11. September 201612:11

Der weite Raum der Zeit - Jeanette Winterson


Titel: Der weite Raum der Zeit
Autor/in: Jeanette Winterson
Seitenanzahl: 228
Verlag: Knaus

Der Londoner Investmentbanker Leo verdächtigt seine schwangere Frau MiMi, ihn mit seinem Jugendfreund Xeno zu betrügen. In rasender Eifersucht und blind gegenüber allen gegenteiligen Beweisen verstößt er MiMi und lässt seine neugeborene Tochter Perdita wegschaffen. Durch einen Zufall findet der Barpianist Shep das Baby und nimmt es mit nach Hause. Jahre später verliebt sich das Mädchen in einen jungen Mann - Xenos einziger Sohn.
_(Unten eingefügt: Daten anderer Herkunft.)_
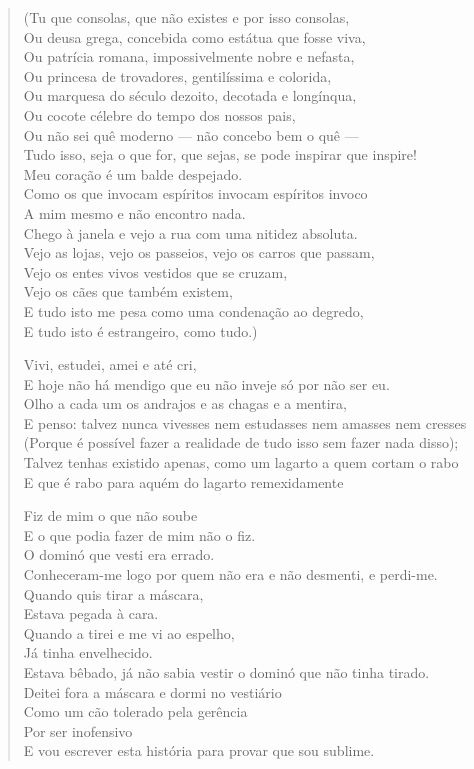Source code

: \documentclass[10pt,a5paper,oneside]{book}
\begin{document}
\begin{verse}
(Tu que consolas, que não existes e por isso consolas,\\
Ou deusa grega, concebida como estátua que fosse viva,\\
Ou patrícia romana, impossivelmente nobre e nefasta,\\
Ou princesa de trovadores, gentilíssima e colorida,\\
Ou marquesa do século dezoito, decotada e longínqua,\\
Ou cocote célebre do tempo dos nossos pais,\\
Ou não sei quê moderno --- não concebo bem o quê ---\\
Tudo isso, seja o que for, que sejas, se pode inspirar que inspire!\\
Meu coração é um balde despejado.\\
Como os que invocam espíritos invocam espíritos invoco\\
A mim mesmo e não encontro nada.\\
Chego à janela e vejo a rua com uma nitidez absoluta.\\
Vejo as lojas, vejo os passeios, vejo os carros que passam,\\
Vejo os entes vivos vestidos que se cruzam,\\
Vejo os cães que também existem,\\
E tudo isto me pesa como uma condenação ao degredo,\\
E tudo isto é estrangeiro, como tudo.)

Vivi, estudei, amei e até cri,\\
E hoje não há mendigo que eu não inveje só por não ser eu.\\
Olho a cada um os andrajos e as chagas e a mentira,\\
E penso: talvez nunca vivesses nem estudasses nem amasses nem cresses\\
(Porque é possível fazer a realidade de tudo isso sem fazer nada disso);\\
Talvez tenhas existido apenas, como um lagarto a quem cortam o rabo\\
E que é rabo para aquém do lagarto remexidamente

Fiz de mim o que não soube\\
E o que podia fazer de mim não o fiz.\\
O dominó que vesti era errado.\\
Conheceram-me logo por quem não era e não desmenti, e perdi-me.\\
Quando quis tirar a máscara,\\
Estava pegada à cara.\\
Quando a tirei e me vi ao espelho,\\
Já tinha envelhecido.\\
Estava bêbado, já não sabia vestir o dominó que não tinha tirado.\\
Deitei fora a máscara e dormi no vestiário\\
Como um cão tolerado pela gerência\\
Por ser inofensivo\\
E vou escrever esta história para provar que sou sublime.


\end{verse}
\end{document}
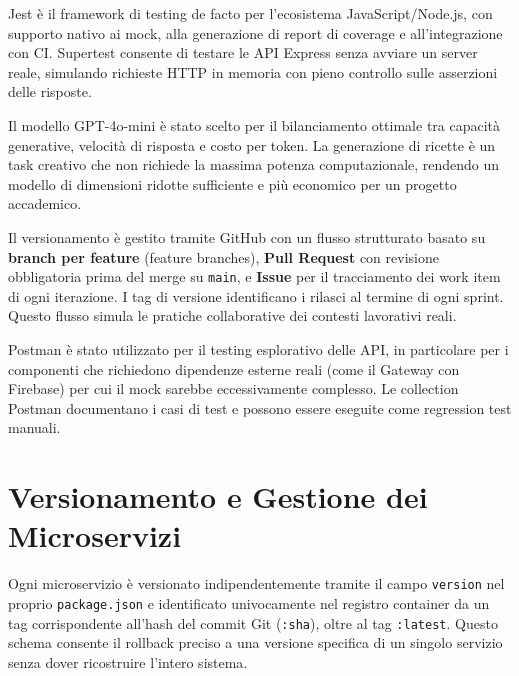 \documentclass[12pt,a4paper,twoside]{report}
\newenvironment{toollist}{%
  \begin{description}[
    style=nextline,
    leftmargin=0pt,
    labelindent=0pt,
    font=\normalfont\bfseries,
    itemsep=6pt
  ]
}{%
  \end{description}
}
\begin{document}
\begin{toollist}
  \item[Jest e Supertest (Analisi Dinamica)]
    Jest è il framework di testing de facto per l'ecosistema JavaScript/Node.js, con supporto nativo ai mock, alla generazione di report di coverage e all'integrazione con CI. Supertest consente di testare le API Express senza avviare un server reale, simulando richieste HTTP in memoria con pieno controllo sulle asserzioni delle risposte.

  \item[OpenAI GPT-4o-mini (Generazione Ricette)]
    Il modello GPT-4o-mini è stato scelto per il bilanciamento ottimale tra capacità generative, velocità di risposta e costo per token. La generazione di ricette è un task creativo che non richiede la massima potenza computazionale, rendendo un modello di dimensioni ridotte sufficiente e più economico per un progetto accademico.

  \item[GitHub (Versionamento)]
    Il versionamento è gestito tramite GitHub con un flusso strutturato basato su \textbf{branch per feature} (feature branches), \textbf{Pull Request} con revisione obbligatoria prima del merge su \texttt{main}, e \textbf{Issue} per il tracciamento dei work item di ogni iterazione. I tag di versione identificano i rilasci al termine di ogni sprint. Questo flusso simula le pratiche collaborative dei contesti lavorativi reali.

  \item[Postman (Test API Manuali)]
    Postman è stato utilizzato per il testing esplorativo delle API, in particolare per i componenti che richiedono dipendenze esterne reali (come il Gateway con Firebase) per cui il mock sarebbe eccessivamente complesso. Le collection Postman documentano i casi di test e possono essere eseguite come regression test manuali.
\end{toollist}

\section{Versionamento e Gestione dei Microservizi}

Ogni microservizio è versionato indipendentemente tramite il campo \texttt{version} nel proprio \texttt{package.json} e identificato univocamente nel registro container da un tag corrispondente all'hash del commit Git (\texttt{:sha}), oltre al tag \texttt{:latest}. Questo schema consente il rollback preciso a una versione specifica di un singolo servizio senza dover ricostruire l'intero sistema.
\end{document}
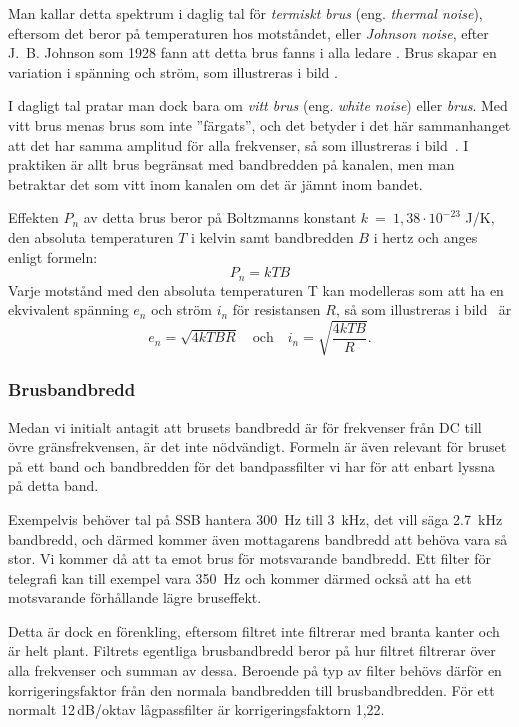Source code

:Man kallar detta spektrum i daglig tal för \emph{termiskt brus}
(eng. \emph{thermal noise}), eftersom det beror på temperaturen hos motståndet,
eller \emph{Johnson noise}, efter J.~B. Johnson som 1928 fann att detta brus
fanns i alla ledare \cite{ott1988}.
Brus skapar en variation i spänning och ström, som illustreras i bild
.

I dagligt tal pratar man dock bara om \emph{vitt brus} (eng.
\emph{white noise}) eller \emph{brus}.
Med vitt brus menas brus som inte ''färgats'', och det betyder i det här
sammanhanget att det har samma amplitud för alla frekvenser, så som illustreras
i bild~.
I praktiken är allt brus begränsat med bandbredden på kanalen, men man
betraktar det som vitt inom kanalen om det är jämnt inom bandet.

Effekten \(P_n\) av detta brus beror på Boltzmanns konstant
\(k\ =\ 1,38 \cdot 10^{-23}\) J/K, den absoluta temperaturen \(T\) i
kelvin samt bandbredden \(B\) i hertz och anges enligt formeln:
\[P_n = k T B\]
Varje motstånd med den absoluta temperaturen T kan modelleras som att ha en
ekvivalent spänning \(e_n\) och ström \(i_n\) för resistansen \(R\),
så som illustreras i bild~ är
\[e_n = \sqrt{4kTBR}\quad\text{och}\quad i_n = \sqrt{\dfrac{4kTB}{R}}.\]
\subsubsection{Brusbandbredd}

Medan vi initialt antagit att brusets bandbredd är för frekvenser
från DC till övre gränsfrekvensen, är det inte nödvändigt.
Formeln är även relevant för bruset på ett band och bandbredden för det
bandpassfilter vi har för att enbart lyssna på detta band.

Exempelvis behöver tal på SSB hantera \qty{300}{\hertz} till
\qty{3}{\kilo\hertz}, det vill säga \qty{2,7}{\kilo\hertz} bandbredd, och därmed
kommer även mottagarens bandbredd att behöva vara så stor.
Vi kommer då att ta emot brus för motsvarande bandbredd.
Ett filter för telegrafi kan till exempel vara \qty{350}{\hertz} och kommer
därmed också att ha ett motsvarande förhållande lägre bruseffekt.

Detta är dock en förenkling, eftersom filtret inte filtrerar med branta kanter
och är helt plant.
Filtrets egentliga brusbandbredd beror på hur filtret filtrerar över
alla frekvenser och summan av dessa.
Beroende på typ av filter behövs därför en korrigeringsfaktor
från den normala bandbredden till brusbandbredden.
För ett normalt 12\,dB/oktav lågpassfilter är korrigeringsfaktorn 1,22.
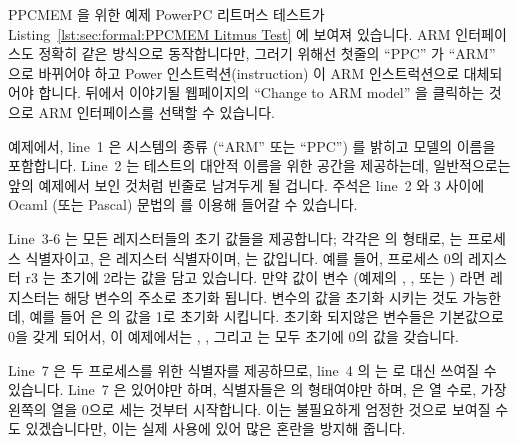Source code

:PPCMEM 을 위한 예제 PowerPC 리트머스 테스트가
Listing~\ref{lst:sec:formal:PPCMEM Litmus Test}
에 보여져 있습니다.
ARM 인터페이스도 정확히 같은 방식으로 동작합니다만, 그러기 위해선 첫줄의
``PPC'' 가 ``ARM'' 으로 바뀌어야 하고 Power 인스트럭션(instruction) 이 ARM
인스트럭션으로 대체되어야 합니다.
뒤에서 이야기될 웹페이지의 ``Change to ARM model'' 을 클릭하는 것으로 ARM
인터페이스를 선택할 수 있습니다.

예제에서, line~1 은 시스템의 종류 (``ARM'' 또는 ``PPC'') 를 밝히고 모델의
이름을 포함합니다.
Line~2 는 테스트의 대안적 이름을 위한 공간을 제공하는데, 일반적으로는 앞의
예제에서 보인 것처럼 빈줄로 남겨두게 될 겁니다.
주석은 line~2 와 3 사이에 Ocaml (또는 Pascal) 문법의 \nbco{(* *)} 를 이용해
들어갈 수 있습니다.
\iffalse

An example PowerPC litmus test for PPCMEM is shown in
Listing~\ref{lst:sec:formal:PPCMEM Litmus Test}.
The ARM interface works exactly the same way, but with ARM instructions
substituted for the Power instructions and with the initial ``PPC''
replaced by ``ARM''. You can select the ARM interface by clicking on
``Change to ARM Model'' at the web page called out above.

In the example, line~1 identifies the type of system (``ARM'' or ``PPC'')
and contains the title for the model. Line~2 provides a place for an
alternative name for the test, which you will usually want to leave
blank as shown in the above example. Comments can be inserted between
lines~2 and~3 using the OCaml (or Pascal) syntax of \nbco{(* *)}.
\fi

Line~3-6 는 모든 레지스터들의 초기 값들을 제공합니다; 각각은  의
형태로,  는 프로세스 식별자이고,  은 레지스터 식별자이며,  는
값입니다.
예를 들어, 프로세스 0의 레지스터 r3 는 초기에 2라는 값을 담고 있습니다.
만약 값이 변수 (예제의 , , 또는 ) 라면 레지스터는 해당 변수의
주소로 초기화 됩니다.
변수의 값을 초기화 시키는 것도 가능한데, 예를 들어  은  의 값을
1로 초기화 시킵니다.
초기화 되지않은 변수들은 기본값으로 0을 갖게 되어서, 이 예제에서는 ,
, 그리고  는 모두 초기에 0의 값을 갖습니다.

Line~7 은 두 프로세스를 위한 식별자를 제공하므로, line~4 의  는
 로 대신 쓰여질 수 있습니다.
Line~7 은 있어야만 하며, 식별자들은  의 형태여야만 하며,  은 열
수로, 가장 왼쪽의 열을 0으로 세는 것부터 시작합니다.
이는 불필요하게 엄정한 것으로 보여질 수도 있겠습니다만, 이는 실제 사용에 있어
많은 혼란을 방지해 줍니다.
\iffalse

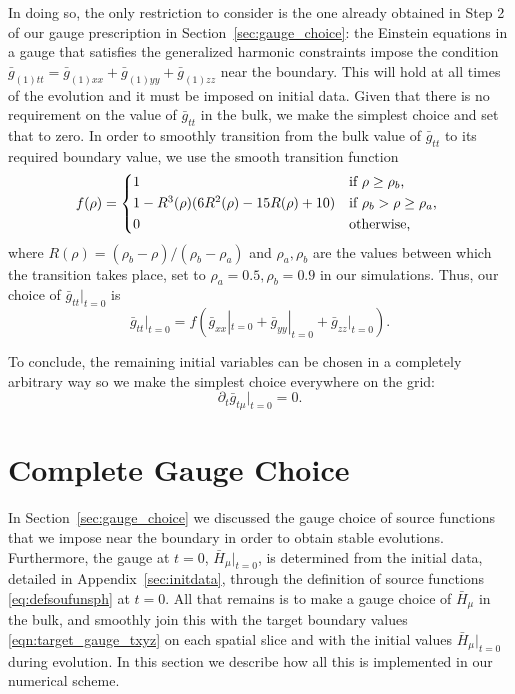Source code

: \documentclass[a4paper,11pt]{article}
\numberwithin{equation}{section}
\begin{document}
In doing so, the only restriction to consider is the one already obtained in Step 2 of our gauge prescription in Section~\ref{sec:gauge_choice}: the Einstein equations in a gauge that satisfies the generalized harmonic constraints impose the condition $\bar{g}_{(1)tt}=\bar{g}_{(1)xx}+\bar{g}_{(1)yy}+\bar{g}_{(1)zz}$ near the boundary. This will hold at all times of the evolution and it must be imposed on initial data. Given that there is no requirement on the value of $\bar{g}_{tt}$ in the bulk, we make the simplest choice and set that to zero. In order to smoothly transition from the bulk value of $\bar{g}_{tt}$ to its required boundary value, we use the smooth transition function
  \begin{equation}
  \label{eq:transfunc}
    f(\rho) =
    \begin{cases*}
      1 & if $\rho\geq \rho_{b}$, \\
      1-R^3(\rho)(6 R^2(\rho)-15 R(\rho)+10) & if $\rho_{b} > \rho\geq\rho_{a}$, \\
      0        & otherwise,
    \end{cases*}
  \end{equation}
where $R(\rho)=(\rho_{b}-\rho)/(\rho_{b}-\rho_{a})$ and $\rho_{a},\rho_{b}$ are the values between which the transition takes place, set to $\rho_{a}=0.5,\rho_{b}=0.9$ in our simulations.
Thus, our choice of $\bar{g}_{tt}|_{t=0}$ is
\begin{equation}
\bar{g}_{tt}\big|_{t=0}=f(\bar{g}_{xx}|_{t=0}+\bar{g}_{yy}|_{t=0}+\bar{g}_{zz}|_{t=0}).
\end{equation}

To conclude, the remaining initial variables can be chosen in a completely arbitrary way so we make the simplest choice everywhere on the grid:
\begin{equation}
\partial_t\bar{g}_{t \mu}|_{t=0}=0.
\end{equation}

\section{Complete Gauge Choice}
\label{sec:GCbulk}

In Section~\ref{sec:gauge_choice} we discussed the gauge choice of source functions that we impose near the boundary in order to obtain stable evolutions. Furthermore, the gauge at $t=0$, $\bar{H}_{\mu}|_{t=0}$, is determined from the initial data, detailed in Appendix~\ref{sec:initdata}, through the definition of source functions \eqref{eq:defsoufunsph} at $t=0$. All that remains is to make a gauge choice of $\bar{H}_\mu$ in the bulk, and smoothly join this with the target boundary values \eqref{eqn:target_gauge_txyz} on each spatial slice and with the initial values $\bar{H}_{\mu}|_{t=0}$ during evolution. In this section we describe how all this is implemented in our numerical scheme.
\end{document}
Zusammen machen sie sich auf, das Rätsel ihrer beider Herkunft zu lösen und alte Wunden zu heilen, damit der Bann der Vergangenheit endlich gebrochen wird. 
Jeanette Winterson spielt souvenär mit Figuren und Handlungen aus Shakespeares Das Wintermärchen und erzählt eine verblüffend moderne Geschichte über rasende Eifersucht, blinden Selbsthass und die tiefe Sehnsucht in uns, die Fehler der Vergangenheit wieder gut zu machen.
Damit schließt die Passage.